Task prompt >>
Take every line of the material below that includes the string "semester" and copy it out.

Material provided >>
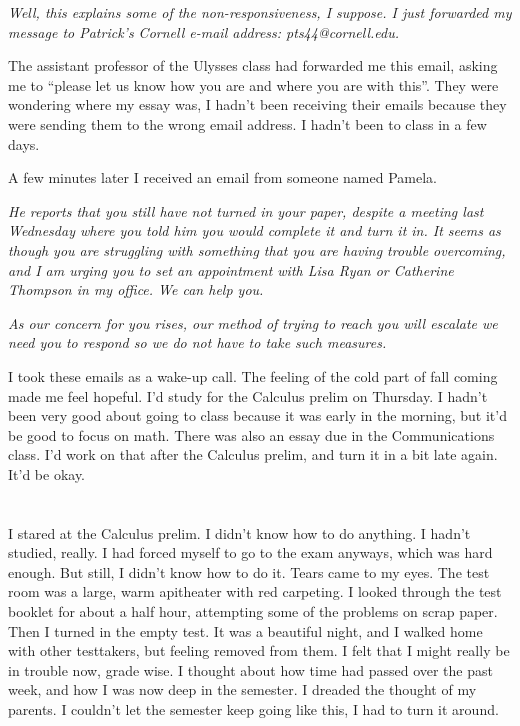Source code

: \textit{Well, this explains some of the non-responsiveness, I suppose.  I just
forwarded my message to Patrick's Cornell e-mail address:  pts44@cornell.edu.}


The assistant professor of the Ulysses class had forwarded me this email, asking
me to ``please let us know how you are and where you are with this''.  They were
wondering where my essay was, I hadn't been receiving their emails because they
were sending them to the wrong email address.  I hadn't been to class in a few
days.

A few minutes later I received an email from someone named Pamela.

\textit{
He reports that you still have not turned in your paper, despite a meeting last
Wednesday where you told him you would complete it and turn it in.  It seems as
though you are struggling with something that you are having trouble
overcoming, and I am urging you to set an appointment with Lisa Ryan or
Catherine Thompson in my office.  We can help you. }

\textit{
As our concern for you rises, our method of trying to reach you will escalate 
we need you to respond so we do not have to take such measures.}



I took these emails as a wake-up call.  The feeling of the cold part of fall
coming made me feel hopeful.  I'd study for the Calculus prelim on Thursday.  I
hadn't been very good about going to class because it was early in the morning,
but it'd be good to focus on math.  There was also an essay due in the
Communications class.  I'd work on that after the Calculus prelim, and turn it
in a bit late again.  It'd be okay.

\section{}

I stared at the Calculus prelim.  I didn't know how to do anything.  I hadn't
studied, really. I had forced myself to go to the exam anyways, which was hard
enough.  But still, I didn't know how to do it.  Tears came to my eyes.  The
test room was a large, warm apitheater with red carpeting. I looked through the
test booklet for about a half hour, attempting some of the problems on scrap
paper.    Then I turned in the empty test.  It was a beautiful night, and I
walked home with other testtakers, but feeling removed from them.  I felt that I
might really be in trouble now, grade wise.  I thought about how time had passed
over the past week, and how I was now deep in the semester.  I dreaded the
thought of my parents.  I couldn't let the semester keep going like this, I had
to turn it around.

Result >>
over the past week, and how I was now deep in the semester.  I dreaded the
thought of my parents.  I couldn't let the semester keep going like this, I had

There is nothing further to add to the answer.